**** Records for the task

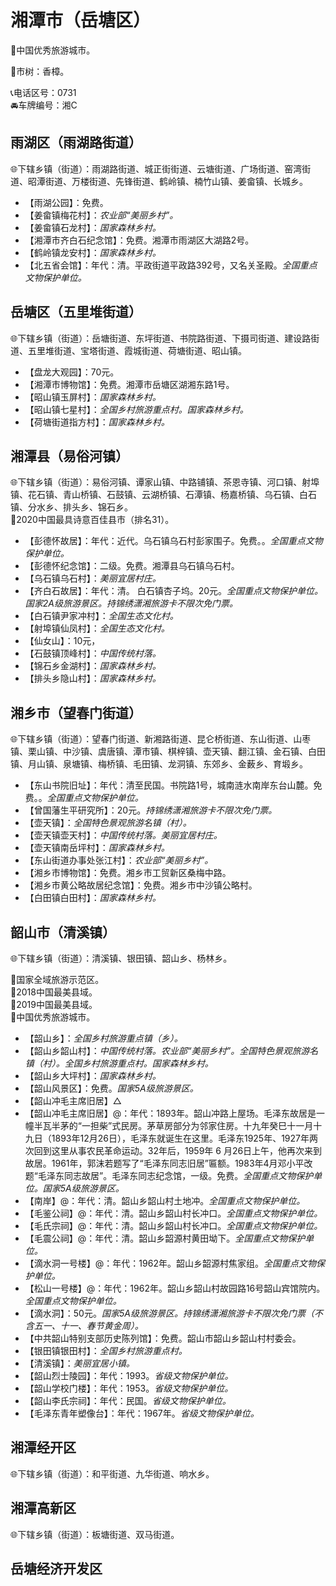 # 湘潭市（岳塘区）  
🏅中国优秀旅游城市。  
  
🌳市树：香樟。  
  
📞电话区号：0731  
🚘车牌编号：湘C  

## 雨湖区（雨湖路街道）  
🌐下辖乡镇（街道）：雨湖路街道、城正街街道、云塘街道、广场街道、窑湾街道、昭潭街道、万楼街道、先锋街道、鹤岭镇、楠竹山镇、姜畲镇、长城乡。  
  
* 【雨湖公园】：免费。  
* 【姜畲镇梅花村】：*农业部“美丽乡村”。*  
* 【姜畲镇石龙村】：*国家森林乡村。*  
* 【湘潭市齐白石纪念馆】：免费。湘潭市雨湖区大湖路2号。  
* 【鹤岭镇龙安村】：*国家森林乡村。*  
* 【北五省会馆】：年代：清。平政街道平政路392号，又名关圣殿。*全国重点文物保护单位。*  

## 岳塘区（五里堆街道）  
🌐下辖乡镇（街道）：岳塘街道、东坪街道、书院路街道、下摄司街道、建设路街道、五里堆街道、宝塔街道、霞城街道、荷塘街道、昭山镇。  
  
* 【盘龙大观园】：70元。  
* 【湘潭市博物馆】：免费。湘潭市岳塘区湖湘东路1号。  
* 【昭山镇玉屏村】：*国家森林乡村。*  
* 【昭山镇七星村】：*全国乡村旅游重点村。国家森林乡村。*  
* 【荷塘街道指方村】：*国家森林乡村。*  

## 湘潭县（易俗河镇）  
🌐下辖乡镇（街道）：易俗河镇、谭家山镇、中路铺镇、茶恩寺镇、河口镇、射埠镇、花石镇、青山桥镇、石鼓镇、云湖桥镇、石潭镇、杨嘉桥镇、乌石镇、白石镇、分水乡、排头乡、锦石乡。  
🏅2020中国最具诗意百佳县市（排名31）。  
  
* 【彭德怀故居】：年代：近代。乌石镇乌石村彭家围子。免费。。*全国重点文物保护单位。*  
* 【彭德怀纪念馆】：二级。免费。湘潭县乌石镇乌石村。  
* 【乌石镇乌石村】：*美丽宜居村庄。*  
* 【齐白石故居】：年代：清。  白石镇杏子坞。20元。*全国重点文物保护单位。国家2A级旅游景区。持锦绣潇湘旅游卡不限次免门票。*  
* 【白石镇尹家冲村】：*全国生态文化村。*  
* 【射埠镇仙凤村】：*全国生态文化村。*  
* 【仙女山】：10元，  
* 【石鼓镇顶峰村】：*中国传统村落。*  
* 【锦石乡金湖村】：*国家森林乡村。*  
* 【排头乡隐山村】：*国家森林乡村。*  

## 湘乡市（望春门街道）  
🌐下辖乡镇（街道）：望春门街道、新湘路街道、昆仑桥街道、东山街道、山枣镇、栗山镇、中沙镇、虞唐镇、潭市镇、棋梓镇、壶天镇、翻江镇、金石镇、白田镇、月山镇、泉塘镇、梅桥镇、毛田镇、龙洞镇、东郊乡、金薮乡、育塅乡。  
  
* 【东山书院旧址】：年代：清至民国。书院路1号，城南涟水南岸东台山麓。免费。。*全国重点文物保护单位。*  
* 【曾国藩生平研究所】：20元。*持锦绣潇湘旅游卡不限次免门票。*  
* 【壶天镇】：*全国特色景观旅游名镇（村）。*  
* 【壶天镇壶天村】：*中国传统村落。美丽宜居村庄。*  
* 【壶天镇南岳坪村】：*国家森林乡村。*  
* 【东山街道办事处张江村】：*农业部“美丽乡村”。*  
* 【湘乡市博物馆】：免费。湘乡市工贸新区桑梅中路。  
* 【湘乡市黄公略故居纪念馆】：免费。湘乡市中沙镇公略村。  
* 【白田镇白田村】：*国家森林乡村。*  

## 韶山市（清溪镇）  
🌐下辖乡镇（街道）：清溪镇、银田镇、韶山乡、杨林乡。  
  
🚩国家全域旅游示范区。  
🏅2018中国最美县域。  
🏅2019中国最美县域。  
🏅中国优秀旅游城市。  
  
* 【韶山乡】：*全国乡村旅游重点镇（乡）。*  
* 【韶山乡韶山村】：*中国传统村落。农业部“美丽乡村”。全国特色景观旅游名镇（村）。全国乡村旅游重点村。国家森林乡村。*  
* 【韶山乡大坪村】：*国家森林乡村。*  
* 【韶山风景区】：免费。*国家5A级旅游景区。*  
* 【韶山冲毛主席旧居】△
* 【韶山冲毛主席旧居】@：年代：1893年。韶山冲路上屋场。毛泽东故居是一幢半瓦半茅的“一担柴”式民房。茅草房部分为邻家住房。十九年癸巳十一月十九日（1893年12月26日），毛泽东就诞生在这里。毛泽东1925年、1927年两次回到这里从事农民革命运动。32年后，1959年 6 月26日上午，他再次来到故居。1961年，郭沫若题写了“毛泽东同志旧居”匾额。1983年4月邓小平改题“毛泽东同志故居”。毛泽东同志纪念馆，一级。免费。*全国重点文物保护单位。国家5A级旅游景区。*  
* 【南岸】@：年代：清。韶山乡韶山村土地冲。*全国重点文物保护单位。*  
* 【毛鉴公祠】@：年代：清。韶山乡韶山村长冲口。*全国重点文物保护单位。*  
* 【毛氏宗祠】@：年代：清。韶山乡韶山村长冲口。*全国重点文物保护单位。*  
* 【毛震公祠】@：年代：清。韶山乡韶源村黄田坳下。*全国重点文物保护单位。*  
* 【滴水洞一号楼】@：年代：1962年。韶山乡韶源村焦家组。*全国重点文物保护单位。*  
* 【松山一号楼】@：年代：1962年。韶山乡韶山村故园路16号韶山宾馆院内。*全国重点文物保护单位。*  
* 【滴水洞】：50元。*国家5A级旅游景区。持锦绣潇湘旅游卡不限次免门票（不含五一、十一、春节黄金周）。*  
* 【中共韶山特别支部历史陈列馆】：免费。韶山市韶山乡韶山村村委会。  
* 【银田镇银田村】：*全国乡村旅游重点村。*  
* 【清溪镇】：*美丽宜居小镇。*  
* 【韶山烈士陵园】：年代：1993。*省级文物保护单位。*  
* 【韶山学校门楼】：年代：1953。*省级文物保护单位。*  
* 【韶山李氏宗祠】：年代：民国。*省级文物保护单位。*  
* 【毛泽东青年塑像台】：年代：1967年。*省级文物保护单位。*  
  
## 湘潭经开区  
🌐下辖乡镇（街道）：和平街道、九华街道、响水乡。  
  
## 湘潭高新区  
🌐下辖乡镇（街道）：板塘街道、双马街道。  

## 岳塘经济开发区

********

** Task goal **
Leave the pictures out and print the whole listing precisely.

** Written response **
 # 湘潭市（岳塘区）  
🏅中国优秀旅游城市。  
  
🌳市树：香樟。  
  
📞电话区号：0731  
🚘车牌编号：湘C  

## 雨湖区（雨湖路街道）  
🌐下辖乡镇（街道）：雨湖路街道、城正街街道、云塘街道、广场街道、窑湾街道、昭潭街道、万楼街道、先锋街道、鹤岭镇、楠竹山镇、姜畲镇、长城乡。  
  
* 【雨湖公园】：免费。  
* 【姜畲镇梅花村】：*农业部“美丽乡村”。*  
* 【姜畲镇石龙村】：*国家森林乡村。*  
* 【湘潭市齐白石纪念馆】：免费。湘潭市雨湖区大湖路2号。  
* 【鹤岭镇龙安村】：*国家森林乡村。*  
* 【北五省会馆】：年代：清。平政街道平政路392号，又名关圣殿。*全国重点文物保护单位。*  

## 岳塘区（五里堆街道）  
🌐下辖乡镇（街道）：岳塘街道、东坪街道、书院路街道、下摄司街道、建设路街道、五里堆街道、宝塔街道、霞城街道、荷塘街道、昭山镇。  
  
* 【盘龙大观园】：70元。  
* 【湘潭市博物馆】：免费。湘潭市岳塘区湖湘东路1号。  
* 【昭山镇玉屏村】：*国家森林乡村。*  
* 【昭山镇七星村】：*全国乡村旅游重点村。国家森林乡村。*  
* 【荷塘街道指方村】：*国家森林乡村。*  

## 湘潭县（易俗河镇）  
🌐下辖乡镇（街道）：易俗河镇、谭家山镇、中路铺镇、茶恩寺镇、河口镇、射埠镇、花石镇、青山桥镇、石鼓镇、云湖桥镇、石潭镇、杨嘉桥镇、乌石镇、白石镇、分水乡、排头乡、锦石乡。  
🏅2020中国最具诗意百佳县市（排名31）。  
  
* 【彭德怀故居】：年代：近代。乌石镇乌石村彭家围子。免费。。*全国重点文物保护单位。*  
* 【彭德怀纪念馆】：二级。免费。湘潭县乌石镇乌石村。  
* 【乌石镇乌石村】：*美丽宜居村庄。*  
* 【齐白石故居】：年代：清。  白石镇杏子坞。20元。*全国重点文物保护单位。国家2A级旅游景区。持锦绣潇湘旅游卡不限次免门票。*  
* 【白石镇尹家冲村】：*全国生态文化村。*  
* 【射埠镇仙凤村】：*全国生态文化村。*  
* 【仙女山】：10元，  
* 【石鼓镇顶峰村】：*中国传统村落。*  
* 【锦石乡金湖村】：*国家森林乡村。*  
* 【排头乡隐山村】：*国家森林乡村。*  

## 湘乡市（望春门街道）  
🌐下辖乡镇（街道）：望春门街道、新湘路街道、昆仑桥街道、东山街道、山枣镇、栗山镇、中沙镇、虞唐镇、潭市镇、棋梓镇、壶天镇、翻江镇、金石镇、白田镇、月山镇、泉塘镇、梅桥镇、毛田镇、龙洞镇、东郊乡、金薮乡、育塅乡。  
  
* 【东山书院旧址】：年代：清至民国。书院路1号，城南涟水南岸东台山麓。免费。。*全国重点文物保护单位。*  
* 【曾国藩生平研究所】：20元。*持锦绣潇湘旅游卡不限次免门票。*  
* 【壶天镇】：*全国特色景观旅游名镇（村）。*  
* 【壶天镇壶天村】：*中国传统村落。美丽宜居村庄。*  
* 【壶天镇南岳坪村】：*国家森林乡村。*  
* 【东山街道办事处张江村】：*农业部“美丽乡村”。*  
* 【湘乡市博物馆】：免费。湘乡市工贸新区桑梅中路。  
* 【湘乡市黄公略故居纪念馆】：免费。湘乡市中沙镇公略村。  
* 【白田镇白田村】：*国家森林乡村。*  

## 韶山市（清溪镇）  
🌐下辖乡镇（街道）：清溪镇、银田镇、韶山乡、杨林乡。  
  
🚩国家全域旅游示范区。  
🏅2018中国最美县域。  
🏅2019中国最美县域。  
🏅中国优秀旅游城市。  
  
* 【韶山乡】：*全国乡村旅游重点镇（乡）。*  
* 【韶山乡韶山村】：*中国传统村落。农业部“美丽乡村”。全国特色景观旅游名镇（村）。全国乡村旅游重点村。国家森林乡村。*  
* 【韶山乡大坪村】：*国家森林乡村。*  
* 【韶山风景区】：免费。*国家5A级旅游景区。*  
* 【韶山冲毛主席旧居】△
* 【韶山冲毛主席旧居】@：年代：1893年。韶山冲路上屋场。毛泽东故居是一幢半瓦半茅的“一担柴”式民房。茅草房部分为邻家住房。十九年癸巳十一月十九日（1893年12月26日），毛泽东就诞生在这里。毛泽东1925年、1927年两次回到这里从事农民革命运动。32年后，1959年 6 月26日上午，他再次来到故居。1961年，郭沫若题写了“毛泽东同志旧居”匾额。1983年4月邓小平改题“毛泽东同志故居”。毛泽东同志纪念馆，一级。免费。*全国重点文物保护单位。国家5A级旅游景区。*  
* 【南岸】@：年代：清。韶山乡韶山村土地冲。*全国重点文物保护单位。*  
* 【毛鉴公祠】@：年代：清。韶山乡韶山村长冲口。*全国重点文物保护单位。*  
* 【毛氏宗祠】@：年代：清。韶山乡韶山村长冲口。*全国重点文物保护单位。*  
* 【毛震公祠】@：年代：清。韶山乡韶源村黄田坳下。*全国重点文物保护单位。*  
* 【滴水洞一号楼】@：年代：1962年。韶山乡韶源村焦家组。*全国重点文物保护单位。*  
* 【松山一号楼】@：年代：1962年。韶山乡韶山村故园路16号韶山宾馆院内。*全国重点文物保护单位。*  
* 【滴水洞】：50元。*国家5A级旅游景区。持锦绣潇湘旅游卡不限次免门票（不含五一、十一、春节黄金周）。*  
* 【中共韶山特别支部历史陈列馆】：免费。韶山市韶山乡韶山村村委会。  
* 【银田镇银田村】：*全国乡村旅游重点村。*  
* 【清溪镇】：*美丽宜居小镇。*  
* 【韶山烈士陵园】：年代：1993。*省级文物保护单位。*  
* 【韶山学校门楼】：年代：1953。*省级文物保护单位。*  
* 【韶山李氏宗祠】：年代：民国。*省级文物保护单位。*  
* 【毛泽东青年塑像台】：年代：1967年。*省级文物保护单位。*  
  
## 湘潭经开区  
🌐下辖乡镇（街道）：和平街道、九华街道、响水乡。  
  
## 湘潭高新区  
🌐下辖乡镇（街道）：板塘街道、双马街道。  

## 岳塘经济开发区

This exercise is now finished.